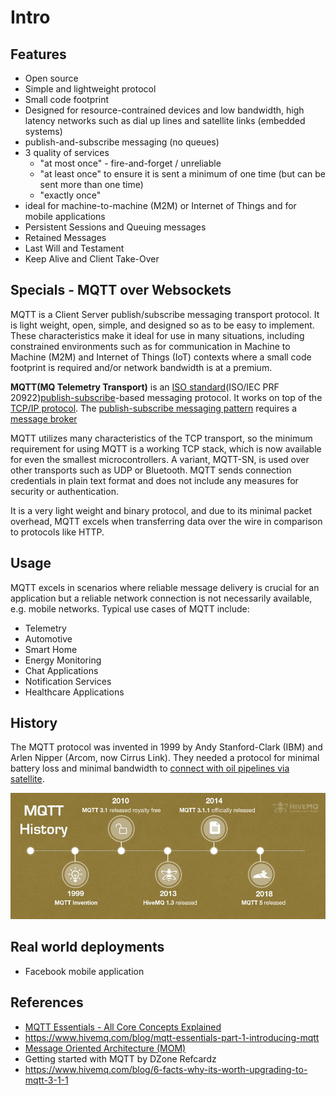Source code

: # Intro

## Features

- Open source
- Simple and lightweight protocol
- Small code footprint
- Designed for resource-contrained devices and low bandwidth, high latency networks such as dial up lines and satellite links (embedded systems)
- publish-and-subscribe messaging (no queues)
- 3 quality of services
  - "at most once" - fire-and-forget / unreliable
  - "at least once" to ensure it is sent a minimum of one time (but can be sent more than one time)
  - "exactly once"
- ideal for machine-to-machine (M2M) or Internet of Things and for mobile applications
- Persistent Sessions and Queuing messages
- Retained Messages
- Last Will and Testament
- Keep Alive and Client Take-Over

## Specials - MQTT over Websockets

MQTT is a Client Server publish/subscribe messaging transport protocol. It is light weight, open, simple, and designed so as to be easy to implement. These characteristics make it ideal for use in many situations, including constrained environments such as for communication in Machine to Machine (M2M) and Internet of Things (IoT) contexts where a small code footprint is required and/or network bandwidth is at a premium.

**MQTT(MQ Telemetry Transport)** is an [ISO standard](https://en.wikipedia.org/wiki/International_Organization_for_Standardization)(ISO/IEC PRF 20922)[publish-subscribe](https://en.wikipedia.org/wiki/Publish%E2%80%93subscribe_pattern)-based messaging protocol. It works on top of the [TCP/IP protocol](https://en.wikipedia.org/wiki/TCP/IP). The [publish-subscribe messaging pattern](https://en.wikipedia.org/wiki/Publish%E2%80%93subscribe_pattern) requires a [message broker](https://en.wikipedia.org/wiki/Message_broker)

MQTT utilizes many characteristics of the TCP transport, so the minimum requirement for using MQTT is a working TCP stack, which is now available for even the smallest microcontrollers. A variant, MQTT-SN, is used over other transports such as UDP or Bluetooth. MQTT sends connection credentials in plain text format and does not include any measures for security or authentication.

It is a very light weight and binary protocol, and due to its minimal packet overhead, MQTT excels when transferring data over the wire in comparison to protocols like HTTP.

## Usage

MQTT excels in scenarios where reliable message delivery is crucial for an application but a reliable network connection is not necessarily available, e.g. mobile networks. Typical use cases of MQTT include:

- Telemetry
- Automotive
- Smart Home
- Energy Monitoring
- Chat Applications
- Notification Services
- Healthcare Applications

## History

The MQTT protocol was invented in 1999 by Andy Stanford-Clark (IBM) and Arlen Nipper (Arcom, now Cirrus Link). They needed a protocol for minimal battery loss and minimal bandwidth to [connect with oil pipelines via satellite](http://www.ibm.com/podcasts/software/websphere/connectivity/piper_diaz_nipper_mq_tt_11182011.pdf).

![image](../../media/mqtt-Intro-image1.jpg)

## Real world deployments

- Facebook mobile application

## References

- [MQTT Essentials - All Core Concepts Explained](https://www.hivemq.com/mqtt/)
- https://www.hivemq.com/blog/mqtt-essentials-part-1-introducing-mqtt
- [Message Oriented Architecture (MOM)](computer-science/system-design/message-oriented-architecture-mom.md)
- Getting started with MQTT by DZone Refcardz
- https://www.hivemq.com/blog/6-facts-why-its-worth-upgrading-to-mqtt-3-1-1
####################
**Problem details**
Your answer should contain all the material above, written out exactly, and none of the pictures.

**Response to this exercise**
Source code

: # Intro

## Features

- Open source
- Simple and lightweight protocol
- Small code footprint
- Designed for resource-contrained devices and low bandwidth, high latency networks such as dial up lines and satellite links (embedded systems)
- publish-and-subscribe messaging (no queues)
- 3 quality of services
  - "at most once" - fire-and-forget / unreliable
  - "at least once" to ensure it is sent a minimum of one time (but can be sent more than one time)
  - "exactly once"
- ideal for machine-to-machine (M2M) or Internet of Things and for mobile applications
- Persistent Sessions and Queuing messages
- Retained Messages
- Last Will and Testament
- Keep Alive and Client Take-Over

## Specials - MQTT over Websockets

MQTT is a Client Server publish/subscribe messaging transport protocol. It is light weight, open, simple, and designed so as to be easy to implement. These characteristics make it ideal for use in many situations, including constrained environments such as for communication in Machine to Machine (M2M) and Internet of Things (IoT) contexts where a small code footprint is required and/or network bandwidth is at a premium.

**MQTT(MQ Telemetry Transport)** is an [ISO standard](https://en.wikipedia.org/wiki/International_Organization_for_Standardization)(ISO/IEC PRF 20922)[publish-subscribe](https://en.wikipedia.org/wiki/Publish%E2%80%93subscribe_pattern)-based messaging protocol. It works on top of the [TCP/IP protocol](https://en.wikipedia.org/wiki/TCP/IP). The [publish-subscribe messaging pattern](https://en.wikipedia.org/wiki/Publish%E2%80%93subscribe_pattern) requires a [message broker](https://en.wikipedia.org/wiki/Message_broker)

MQTT utilizes many characteristics of the TCP transport, so the minimum requirement for using MQTT is a working TCP stack, which is now available for even the smallest microcontrollers. A variant, MQTT-SN, is used over other transports such as UDP or Bluetooth. MQTT sends connection credentials in plain text format and does not include any measures for security or authentication.

It is a very light weight and binary protocol, and due to its minimal packet overhead, MQTT excels when transferring data over the wire in comparison to protocols like HTTP.

## Usage

MQTT excels in scenarios where reliable message delivery is crucial for an application but a reliable network connection is not necessarily available, e.g. mobile networks. Typical use cases of MQTT include:

- Telemetry
- Automotive
- Smart Home
- Energy Monitoring
- Chat Applications
- Notification Services
- Healthcare Applications

## History

The MQTT protocol was invented in 1999 by Andy Stanford-Clark (IBM) and Arlen Nipper (Arcom, now Cirrus Link). They needed a protocol for minimal battery loss and minimal bandwidth to [connect with oil pipelines via satellite](http://www.ibm.com/podcasts/software/websphere/connectivity/piper_diaz_nipper_mq_tt_11182011.pdf).

![image](../../media/mqtt-Intro-image1.jpg)

## Real world deployments

- Facebook mobile application

## References

- [MQTT Essentials - All Core Concepts Explained](https://www.hivemq.com/mqtt/)
- https://www.hivemq.com/blog/mqtt-essentials-part-1-introducing-mqtt
- [Message Oriented Architecture (MOM)](computer-science/system-design/message-oriented-architecture-mom.md)
- Getting started with MQTT by DZone Refcardz
- https://www.hivemq.com/blog/6-facts-why-its-worth-upgrading-to-mqtt-3-1-1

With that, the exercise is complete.